The software and data here available are the result of a master thesis carried in collaboration between the FICLIT department of the University of Bologna and the research department FIZ - Information Service Engineering (ISE) of the Karlsruhe Institute of Technology (KIT). The thesis has been supervised by Prof. Aldo Gangemi and Prof. Silvio Peroni from the University of Bologna, and Prof. Harald Sack, Dr. Mehwish Alam and Genet Asefa Gesese from FIZ-ISE.
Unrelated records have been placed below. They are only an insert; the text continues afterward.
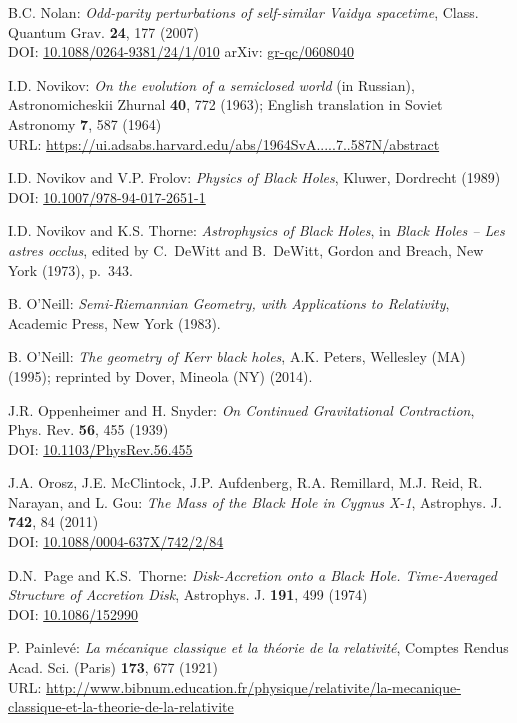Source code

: \begin{thebibliography}{123}
B.C. Nolan:
{\em Odd-parity perturbations of self-similar Vaidya spacetime},
Class. Quantum Grav. {\bf 24}, 177 (2007)\\
DOI: \href{https://doi.org/10.1088/0264-9381/24/1/010}{10.1088/0264-9381/24/1/010}\hfill
arXiv: \href{https://arxiv.org/abs/gr-qc/0608040}{gr-qc/0608040}

I.D. Novikov:
{\em On the evolution of a semiclosed world} (in Russian),
Astronomicheskii Zhurnal {\bf 40}, 772 (1963); English translation in
Soviet Astronomy {\bf 7}, 587 (1964)\\
URL: \url{https://ui.adsabs.harvard.edu/abs/1964SvA.....7..587N/abstract}

I.D. Novikov and V.P. Frolov: {\em Physics of Black Holes},
Kluwer, Dordrecht (1989)\\
DOI: \href{https://doi.org/10.1007/978-94-017-2651-1}{10.1007/978-94-017-2651-1}

I.D. Novikov and K.S. Thorne: {\em Astrophysics of Black Holes},
in {\em Black Holes -- Les astres occlus},  edited by C.~DeWitt and B.~DeWitt,
Gordon and Breach, New York (1973), p.~343.

B. O'Neill: {\em Semi-Riemannian Geometry, with Applications to Relativity},
Academic Press, New York (1983).

B. O'Neill: {\em The geometry of Kerr black holes}, A.K. Peters, Wellesley (MA) (1995);
reprinted by Dover, Mineola (NY) (2014).

J.R. Oppenheimer and H. Snyder:
{\em On Continued Gravitational Contraction},
Phys. Rev. {\bf 56}, 455 (1939)\\
DOI: \href{https://doi.org/10.1103/PhysRev.56.455}{10.1103/PhysRev.56.455}

J.A. Orosz, J.E. McClintock, J.P. Aufdenberg, R.A. Remillard, M.J. Reid, R. Narayan, and L. Gou:
{\em The Mass of the Black Hole in Cygnus X-1},
Astrophys. J. {\bf 742}, 84 (2011)\\
DOI: \href{https://doi.org/10.1088/0004-637X/742/2/84}{10.1088/0004-637X/742/2/84}

D.N.~Page and K.S.~Thorne: \emph{Disk-Accretion onto a Black Hole. Time-Averaged Structure of Accretion Disk},
Astrophys. J. {\bf 191}, 499 (1974)\\
DOI: \href{https://doi.org/10.1086/152990}{10.1086/152990}

P. Painlevé: \emph{La mécanique classique et la théorie de la relativité},
Comptes Rendus Acad. Sci. (Paris) {\bf 173}, 677 (1921)\\
URL: \url{http://www.bibnum.education.fr/physique/relativite/la-mecanique-classique-et-la-theorie-de-la-relativite}


\end{thebibliography}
PyTorch implementation for our paper Learning Character-Agnostic Motion for Motion Retargeting in 2D, SIGGRAPH 2019

Learning Character-Agnostic Motion for Motion Retargeting in 2D We provide PyTorch implementation for our paper Learning Character-Agnostic Motion for

Rundi Wu 367 Dec 22, 2022
Relative Uncertainty Learning for Facial Expression Recognition

Relative Uncertainty Learning for Facial Expression Recognition The official implementation of the following paper at NeurIPS2021: Title: Relative Unc

35 Dec 28, 2022
PyTorch Implementation for "ForkGAN with SIngle Rainy NIght Images: Leveraging the RumiGAN to See into the Rainy Night"

ForkGAN with Single Rainy Night Images: Leveraging the RumiGAN to See into the Rainy Night By Seri Lee, Department of Engineering, Seoul National Univ

Seri Lee 52 Oct 12, 2022
Code for reproducing experiments in "Improved Training of Wasserstein GANs"

Improved Training of Wasserstein GANs Code for reproducing experiments in "Improved Training of Wasserstein GANs". Prerequisites Python, NumPy, Tensor

Ishaan Gulrajani 2.2k Jan 01, 2023
Python and C++ implementation of "MarkerPose: Robust real-time planar target tracking for accurate stereo pose estimation". Accepted at LXCV @ CVPR 2021.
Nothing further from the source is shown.